--- START ---
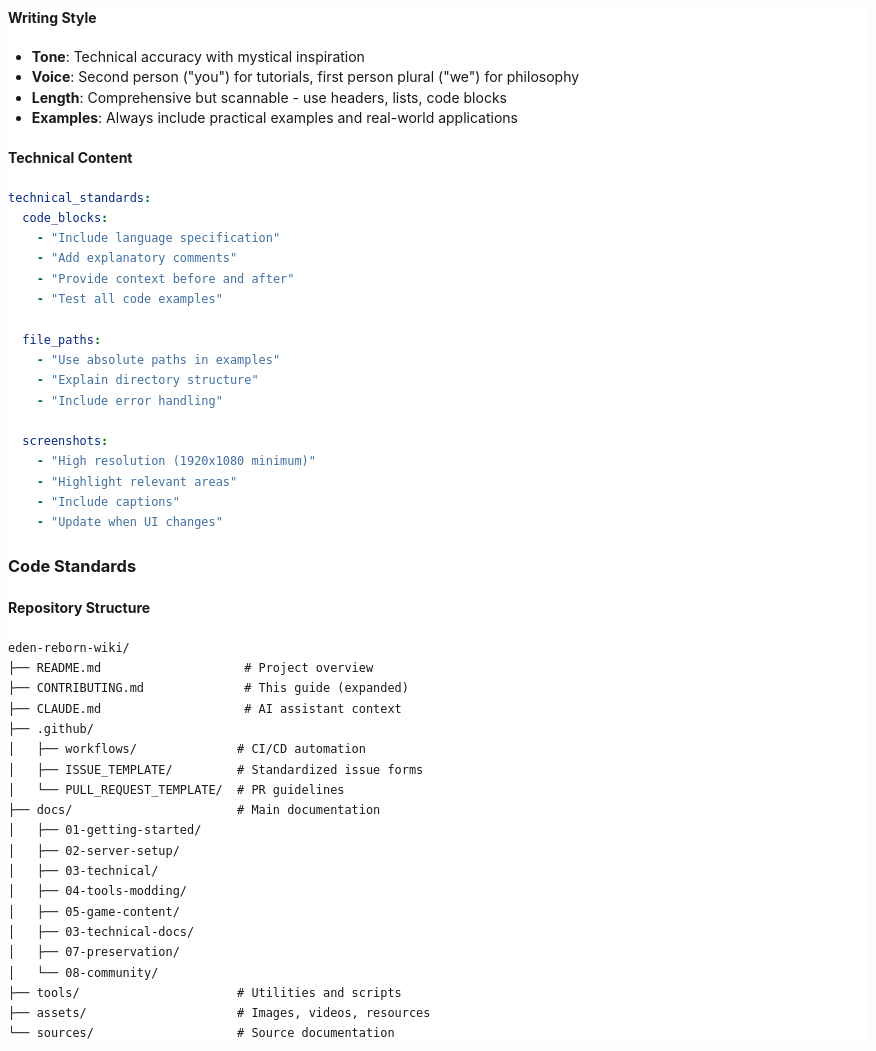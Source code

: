 #### Writing Style
- **Tone**: Technical accuracy with mystical inspiration
- **Voice**: Second person ("you") for tutorials, first person plural ("we") for philosophy
- **Length**: Comprehensive but scannable - use headers, lists, code blocks
- **Examples**: Always include practical examples and real-world applications

#### Technical Content
```yaml
technical_standards:
  code_blocks:
    - "Include language specification"
    - "Add explanatory comments"
    - "Provide context before and after"
    - "Test all code examples"
    
  file_paths:
    - "Use absolute paths in examples"
    - "Explain directory structure"
    - "Include error handling"
    
  screenshots:
    - "High resolution (1920x1080 minimum)"
    - "Highlight relevant areas"
    - "Include captions"
    - "Update when UI changes"
```

### Code Standards

#### Repository Structure
```
eden-reborn-wiki/
├── README.md                    # Project overview
├── CONTRIBUTING.md              # This guide (expanded)
├── CLAUDE.md                    # AI assistant context
├── .github/
│   ├── workflows/              # CI/CD automation
│   ├── ISSUE_TEMPLATE/         # Standardized issue forms
│   └── PULL_REQUEST_TEMPLATE/  # PR guidelines
├── docs/                       # Main documentation
│   ├── 01-getting-started/
│   ├── 02-server-setup/
│   ├── 03-technical/
│   ├── 04-tools-modding/
│   ├── 05-game-content/
│   ├── 03-technical-docs/
│   ├── 07-preservation/
│   └── 08-community/
├── tools/                      # Utilities and scripts
├── assets/                     # Images, videos, resources
└── sources/                    # Source documentation
```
--- END ---
[WORK TASK] Please write out exactly the line containing "- **Examples**: Always" and every line after it through the end of the records, nothing more.

[ANSWER FOR THE TASK]
- **Examples**: Always include practical examples and real-world applications

#### Technical Content
```yaml
technical_standards:
  code_blocks:
    - "Include language specification"
    - "Add explanatory comments"
    - "Provide context before and after"
    - "Test all code examples"
    
  file_paths:
    - "Use absolute paths in examples"
    - "Explain directory structure"
    - "Include error handling"
    
  screenshots:
    - "High resolution (1920x1080 minimum)"
    - "Highlight relevant areas"
    - "Include captions"
    - "Update when UI changes"
```

### Code Standards

#### Repository Structure
```
eden-reborn-wiki/
├── README.md                    # Project overview
├── CONTRIBUTING.md              # This guide (expanded)
├── CLAUDE.md                    # AI assistant context
├── .github/
│   ├── workflows/              # CI/CD automation
│   ├── ISSUE_TEMPLATE/         # Standardized issue forms
│   └── PULL_REQUEST_TEMPLATE/  # PR guidelines
├── docs/                       # Main documentation
│   ├── 01-getting-started/
│   ├── 02-server-setup/
│   ├── 03-technical/
│   ├── 04-tools-modding/
│   ├── 05-game-content/
│   ├── 03-technical-docs/
│   ├── 07-preservation/
│   └── 08-community/
├── tools/                      # Utilities and scripts
├── assets/                     # Images, videos, resources
└── sources/                    # Source documentation
```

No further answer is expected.